No matter how much money you spend on a cell phone, the Web you see on its small screen isn’t quite the same as the one you view on a laptop. Some features often can’t run on mobile-phone Web browsers. But the latest version of Opera Mobile could bring more of the Web to your mobile world. Capable of displaying full Flash media content, Opera Mobile version 9.5 makes it possible to use cell phones and handheld computers to view online animations and movies.
Stripped-down versions of the Web have been offered to mobile users in the past. But these have been widely viewed as flops, says Jon von Tetzchner, CEO of Opera Software, based in the Norwegian capital of Oslo. “There is only one Web, and that’s what the end user wants,” he says.
Recently, there have been improvements in the design of mobile browsers and their user interfaces in an effort to deliver a more complete Web-browsing experience via mobile devices. But even the swanky browser in Apple’s iPhone doesn’t support Flash, which puts a limit on the content that users can access with the device.
“A full version of Flash inside the browser makes it possible for users to view the normal versions of video-based websites like YouTube or DailyMotion,” says Ian Fogg, research director with London-based analyst firm Jupiter Research.

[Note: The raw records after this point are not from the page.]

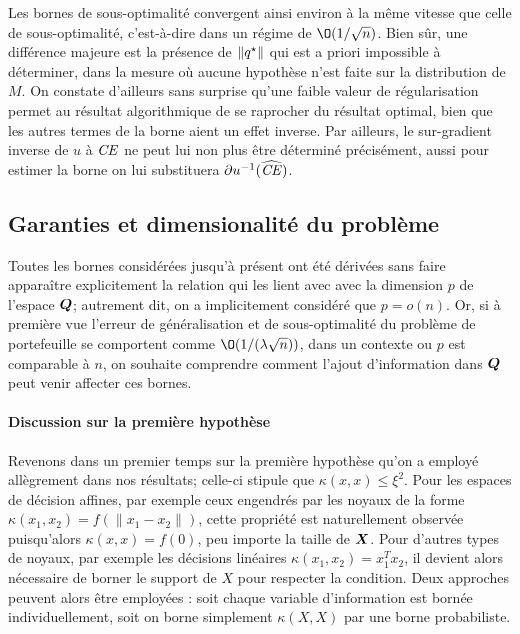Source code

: Les bornes de sous-optimalité convergent ainsi environ à la même vitesse que celle de
sous-optimalité, c'est-à-dire dans un régime de $\O(1/\sqrt{n})$. Bien sûr, une différence
majeure est la présence de $\|q^\star\|$ qui est a priori impossible à déterminer, dans la
mesure où aucune hypothèse n'est faite sur la distribution de $M$. On constate d'ailleurs
sans surprise qu'une faible valeur de régularisation permet au résultat algorithmique de
se raprocher du résultat optimal, bien que les autres termes de la borne aient un effet
inverse. Par ailleurs, le sur-gradient inverse de $u$ à $\operatorname{\mbox{\textit{CE}}}$ ne peut lui non plus être
déterminé précisément, aussi pour estimer la borne on lui substituera $\partial u^{-1}(\operatorname{\widehat{\operatorname{\mbox{\textit{CE}}}}})$. 




\subsection{Garanties et dimensionalité du problème}
\label{b:dim}

Toutes les bornes considérées jusqu'à présent ont été dérivées sans faire apparaître
explicitement la relation qui les lient avec avec la dimension $p$ de l'espace $\bm Q$;
autrement dit, on a implicitement considéré que $p=o(n)$. Or, si à première vue l'erreur
de généralisation et de sous-optimalité du problème de portefeuille se comportent comme
$\O(1/(\lambda \sqrt{n}))$, dans un contexte ou $p$ est comparable à $n$, on souhaite comprendre
comment l'ajout d'information dans $\bm Q$ peut venir affecter ces bornes.



\paragraph{Discussion sur la première hypothèse}


Revenons dans un premier temps sur la première hypothèse qu'on a employé allègrement dans
nos résultats; celle-ci stipule que $\kappa(x,x) \leq \xi^2$. Pour les espaces de décision affines,
par exemple ceux engendrés par les noyaux de la forme $\kappa(x_1,x_2) = f(\|x_1-x_2\|)$, cette
propriété est naturellement observée puisqu'alors $\kappa(x,x) = f(0)$, peu importe la taille
de $\bm{X}$. Pour d'autres types de noyaux, par exemple les décisions linéaires
$\kappa(x_1,x_2) = x_1^Tx_2$, il devient alors nécessaire de borner le support de $X$ pour
respecter la condition. Deux approches peuvent alors être employées : soit chaque variable
d'information est bornée individuellement, soit on borne simplement $\kappa(X,X)$ par une borne
probabiliste.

Some phones offer a lightweight version, called Flash Lite–which is how iPhone users are able to access YouTube–but it has reduced sound and video quality, and only a small minority of devices offer it.

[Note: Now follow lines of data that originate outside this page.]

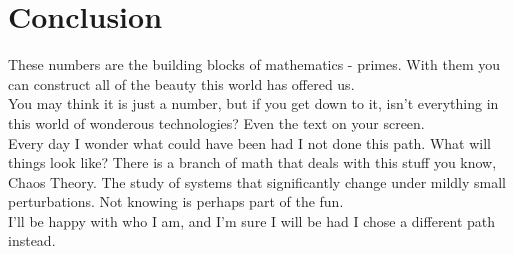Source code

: \documentclass{article}
\begin{document}
\section{Conclusion}
These numbers are the building blocks of mathematics - primes. With them you can construct all of the beauty this world has offered us.\\

You may think it is just a number, but if you get down to it, isn't everything in this world of wonderous technologies? Even the text on your screen.\\

Every day I wonder what could have been had I not done this path. What will things look like? There is a branch of math that deals with this stuff you know, Chaos Theory. The study of systems that significantly change under mildly small perturbations. Not knowing is perhaps part of the fun.\\

I'll be happy with who I am, and I'm sure I will be had I chose a different path instead.\\
\end{document}
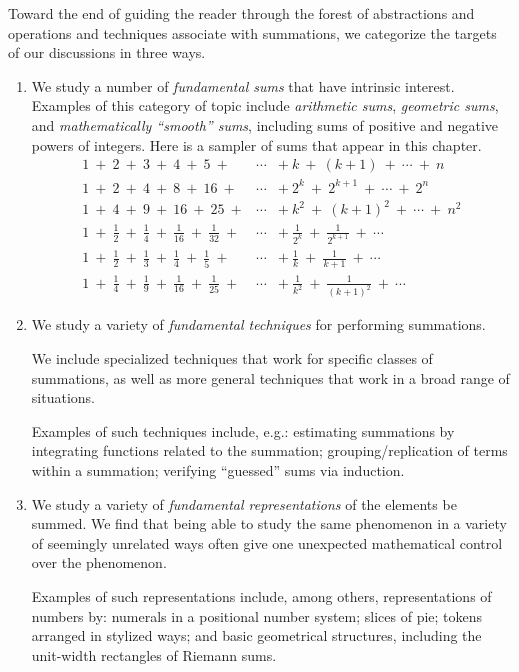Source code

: Toward the end of guiding the reader through the forest of
abstractions and operations and techniques associate with summations,
we categorize the targets of our discussions in three ways.
\begin{enumerate}
\item
We study a number of {\it fundamental sums} that have intrinsic
interest.
Examples of this category of topic include {\it arithmetic sums}, {\it
  geometric sums}, and {\it mathematically ``smooth'' sums}, including
sums of positive and negative powers of integers.  Here is a sampler
of sums that appear in this chapter.
\[
\begin{array}{lcl}
1 \ + \ 2 \ + \ 3 \ + \ 4 \ + \ 5 \ + & \cdots & + \ k  \ + \ (k+1) \ +
\ \cdots \ + \ n \\
1 \ + \ 2 \ + \ 4 \ + \ 8 \ + \ 16 \ + & \cdots & + \ 2^k  \ +
\ 2^{k+1} \ + \ \cdots \ + \ 2^n \\
1 \ + \ 4 \ + \ 9 \ + \ 16 \ + \ 25 \ + & \cdots & + \ k^2  \ + \ (k+1)^2 \ +
\ \cdots \ + \ n^2 \\
1 \ + \ \frac{1}{2} \ + \ \frac{1}{4} \ + \ \frac{1}{16} \ +
\ \frac{1}{32} \ + & \cdots & + \ \frac{1}{2^k}  \ + \ \frac{1}{2^{k+1}} \ +
\ \cdots \\
1 \ + \ \frac{1}{2} \ + \ \frac{1}{3} \ + \ \frac{1}{4} \ +
\ \frac{1}{5} \ + & \cdots & + \ \frac{1}{k}  \ + \ \frac{1}{k+1} \ +
\ \cdots \\
1 \ + \ \frac{1}{4} \ + \ \frac{1}{9} \ + \ \frac{1}{16} \ +
\ \frac{1}{25} \ + & \cdots & + \ \frac{1}{k^2}  \ + \ \frac{1}{(k+1)^2} \ +
\ \cdots
\end{array}
\]

\item
We study a variety of {\it fundamental techniques} for performing
summations.

We include specialized techniques that work for specific classes of
summations, as well as more general techniques that work in a broad
range of situations.

Examples of such techniques include, e.g.: estimating summations by
integrating functions related to the summation; grouping/replication
of terms within a summation; verifying ``guessed'' sums via induction.

\item
We study a variety of {\it fundamental representations} of the
elements be summed.  We find that being able to study the same
phenomenon in a variety of seemingly unrelated ways often give one
unexpected mathematical control over the phenomenon.

Examples of such representations include, among others,
representations of numbers by: numerals in a positional number system;
slices of pie; tokens arranged in stylized ways; and basic geometrical
structures, including the unit-width rectangles of Riemann sums.
\end{enumerate}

Opera Software was spun out of the Norwegian telecom company Telenor in 1995 and is famed for concentrating almost exclusively on mobile browsing. In addition to offering Flash, the company claims that its latest version can run 2.5 times faster than Microsoft’s mobile browser. “Speed is our focus,” says von Tetzchner. It is something that the company is very proud of, and it’s largely due to optimizing the code so that it runs more efficiently on the limited processing resources of a mobile device, he says.
Users of the new browser will also find tabbed browsing (which allows the user to open multiple Web pages at the same time without launching multiple browser windows) and additional mobile features, such as the ability to easily send a Web link to someone as a text message. “There are a lot of improvements,” says von Tetzchner. But it’s still not the full Web, because there are still applications that Opera does not support, such as Windows Media. But eventually, it will all be supported, von Tetzchner says.

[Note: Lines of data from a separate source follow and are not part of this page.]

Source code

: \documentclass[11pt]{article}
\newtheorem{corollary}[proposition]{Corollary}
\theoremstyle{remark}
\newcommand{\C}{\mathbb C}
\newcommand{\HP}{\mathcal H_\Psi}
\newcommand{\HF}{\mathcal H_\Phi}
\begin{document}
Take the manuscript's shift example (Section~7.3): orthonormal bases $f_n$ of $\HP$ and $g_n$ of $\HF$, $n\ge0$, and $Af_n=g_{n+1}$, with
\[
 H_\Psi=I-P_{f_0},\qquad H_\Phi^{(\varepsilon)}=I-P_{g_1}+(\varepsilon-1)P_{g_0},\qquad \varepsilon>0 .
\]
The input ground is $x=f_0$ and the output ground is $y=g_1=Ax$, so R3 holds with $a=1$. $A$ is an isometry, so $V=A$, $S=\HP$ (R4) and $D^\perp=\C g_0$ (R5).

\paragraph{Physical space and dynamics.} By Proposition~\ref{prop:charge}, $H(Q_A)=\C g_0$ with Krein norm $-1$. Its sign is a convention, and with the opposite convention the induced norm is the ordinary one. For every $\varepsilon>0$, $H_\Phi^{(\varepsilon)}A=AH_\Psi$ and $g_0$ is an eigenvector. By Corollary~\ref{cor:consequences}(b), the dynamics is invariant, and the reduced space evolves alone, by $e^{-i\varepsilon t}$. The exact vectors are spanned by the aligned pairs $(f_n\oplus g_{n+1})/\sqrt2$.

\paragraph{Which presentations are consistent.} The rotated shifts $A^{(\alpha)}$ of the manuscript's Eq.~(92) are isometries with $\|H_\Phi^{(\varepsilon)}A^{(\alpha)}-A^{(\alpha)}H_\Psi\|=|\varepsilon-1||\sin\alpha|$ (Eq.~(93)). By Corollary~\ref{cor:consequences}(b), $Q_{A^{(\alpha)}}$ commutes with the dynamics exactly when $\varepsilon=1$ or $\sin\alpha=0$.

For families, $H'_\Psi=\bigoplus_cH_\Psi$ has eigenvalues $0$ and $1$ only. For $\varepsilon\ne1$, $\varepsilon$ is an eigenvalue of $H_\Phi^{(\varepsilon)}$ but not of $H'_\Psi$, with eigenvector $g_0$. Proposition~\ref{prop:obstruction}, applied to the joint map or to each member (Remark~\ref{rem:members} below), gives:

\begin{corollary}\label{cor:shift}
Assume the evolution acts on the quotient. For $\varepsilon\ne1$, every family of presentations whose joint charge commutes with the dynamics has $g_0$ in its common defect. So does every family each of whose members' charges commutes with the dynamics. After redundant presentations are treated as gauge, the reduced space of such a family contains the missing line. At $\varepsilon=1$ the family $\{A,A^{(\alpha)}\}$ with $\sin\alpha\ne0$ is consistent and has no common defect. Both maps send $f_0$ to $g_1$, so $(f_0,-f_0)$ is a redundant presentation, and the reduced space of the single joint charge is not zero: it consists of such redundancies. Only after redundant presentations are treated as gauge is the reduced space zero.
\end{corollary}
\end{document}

Despite the advantages of Opera Mobile, the company faces significant competition. Historically, Opera’s main revenues have come from device manufacturers such as Nokia and Sony Ericsson, which offer the browser on their phones as preinstalled software. “But this model of supplying to the device markets is coming under pressure,” says Fogg.
Increasingly, companies like Nokia are turning to open source engines, such as WebKit–the engine behind the browser on Nokia’s N-Series devices and iPhones. Similarly, Google’s Android platform has been heralded as the software that will bring the “desktop” experience to the mobile Web user, when it eventually comes. But von Tetzchner is pragmatic about it. “There’s always going to be competition,” he says.
In the meantime, having Flash on your phone may not be all it’s cracked up to be. It may give you access to your favorite video websites, but only if the phone’s processor and hardware are fast enough to cope. “Often they are not,” says Fogg. “This may be one reason that the iPhone does not yet have Flash support.”